Wednesday, August 11, 2010

This just in: Tiger Woods is human

First appeared on August 11th, 2010
in The Lebanon Reporter

In December of 1975 Earl and Tida Woods welcomed their son Eldrick Tont (Tiger) Woods into the world. That’s right, he came out screaming and covered with cow snot just like the rest of us. He is not, contrary to popular opinion, the incarnation of Eastern Blok scientists laboring for a new class of super-athlete capable of resurrecting the iron curtain through the domination of American sport, or a castaway from the third planet from Altar. There’s a real human being under that black swoosh hat and red polo.


Coming off one of the worst finishes of his career at the Bridgestone Invitational over the weekend, Tiger’s troubles on and off the course are center stage again. Like the Bat Signal glowing on the horizon, we’ve seen the headlines of a very public divorce and turned out en masse to rescue our hero by dumping advice on him like toxic waste in a Jersey landfill.

Diagnoses range from his having a George Steinbrenner-like relationship with swing coaches to the obvious inability to focus as his world crumbles before him on the most public of stages.

Before I go on, allow me to stray from my point like a poorly struck 3 wood. But if anything, his performance this weekend has simply affirmed what many of us have known all along. Golf is the most frustrating sport in the history of man. And as we watched the myth that was Tiger Woods slowly deflating to human form Sunday let it be a reminder that no man is above the media. And don’t kid yourself, even as bad he’s playing right now, you’re better off dancing in the fairway to “Anyway you Want It” Rodney-Dangerfield-style than going so far as to fool yourself that your game will ever approach his.

The thing that gets lost in all of this is that Woods is a human being just like you and I. Well, I guess I shouldn’t speak for you considering the Japanese have robots capable of reading newspapers to the elderly and those too young to read. Yes Woods can make a golf ball do amazing things, but the basic fact remains there are grocery clerks who possess skills Tiger does not.

Who knows what they are. Maybe Woods can’t change a spark plug or read Latin, whatever it is for every one Tiger there are 10,000 others out there whose skills are just as, if not more, valuable. It’s just too easy to turn on ESPN and forget ours is a diverse world full of people with varying strengths (the most by far being outside the sports world). The hang up is, at least in our culture, the value that we place on athletic skill is undoubtedly out of balance.

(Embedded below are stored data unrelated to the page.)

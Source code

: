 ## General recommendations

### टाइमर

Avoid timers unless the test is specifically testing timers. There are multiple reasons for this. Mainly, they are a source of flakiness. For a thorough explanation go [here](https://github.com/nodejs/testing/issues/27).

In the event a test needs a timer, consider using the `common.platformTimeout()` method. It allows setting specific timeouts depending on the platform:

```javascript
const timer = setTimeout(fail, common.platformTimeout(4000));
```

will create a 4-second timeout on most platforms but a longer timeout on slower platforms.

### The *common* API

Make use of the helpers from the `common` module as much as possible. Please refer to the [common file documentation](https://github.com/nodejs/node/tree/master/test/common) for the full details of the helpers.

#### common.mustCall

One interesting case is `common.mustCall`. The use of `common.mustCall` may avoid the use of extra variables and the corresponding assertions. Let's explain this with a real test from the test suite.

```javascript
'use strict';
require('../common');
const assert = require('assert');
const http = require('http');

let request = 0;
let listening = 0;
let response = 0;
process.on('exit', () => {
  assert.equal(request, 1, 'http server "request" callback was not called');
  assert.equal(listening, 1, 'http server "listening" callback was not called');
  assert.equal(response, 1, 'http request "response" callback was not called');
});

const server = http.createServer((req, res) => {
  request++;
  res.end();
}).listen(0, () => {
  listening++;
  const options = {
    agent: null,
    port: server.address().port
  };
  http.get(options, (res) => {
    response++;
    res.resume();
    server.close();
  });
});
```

Which brings me to my point. This isn’t about Tiger Woods. This is more about how wrapped up in sports we can get. Sports are entertainment, a wonderful form of escape. We love sports, but in true American fashion watching sports simply isn’t enough; we want more (see the Louisiana Purchase or Oprah starting her own network). We want our athletes to be other-worldly. We don’t want them to be ordinary people with everyday problems.

Perhaps in Tigers case everyone is to blame. We as a public for rubbernecking at Woods like a train on hippo collision and Tiger for not taking a break from the tour to focus on getting his personal life together. Either way we shouldn’t lose sight of the fact that he’s only a few shanked tee balls away from being the accountant living down the street.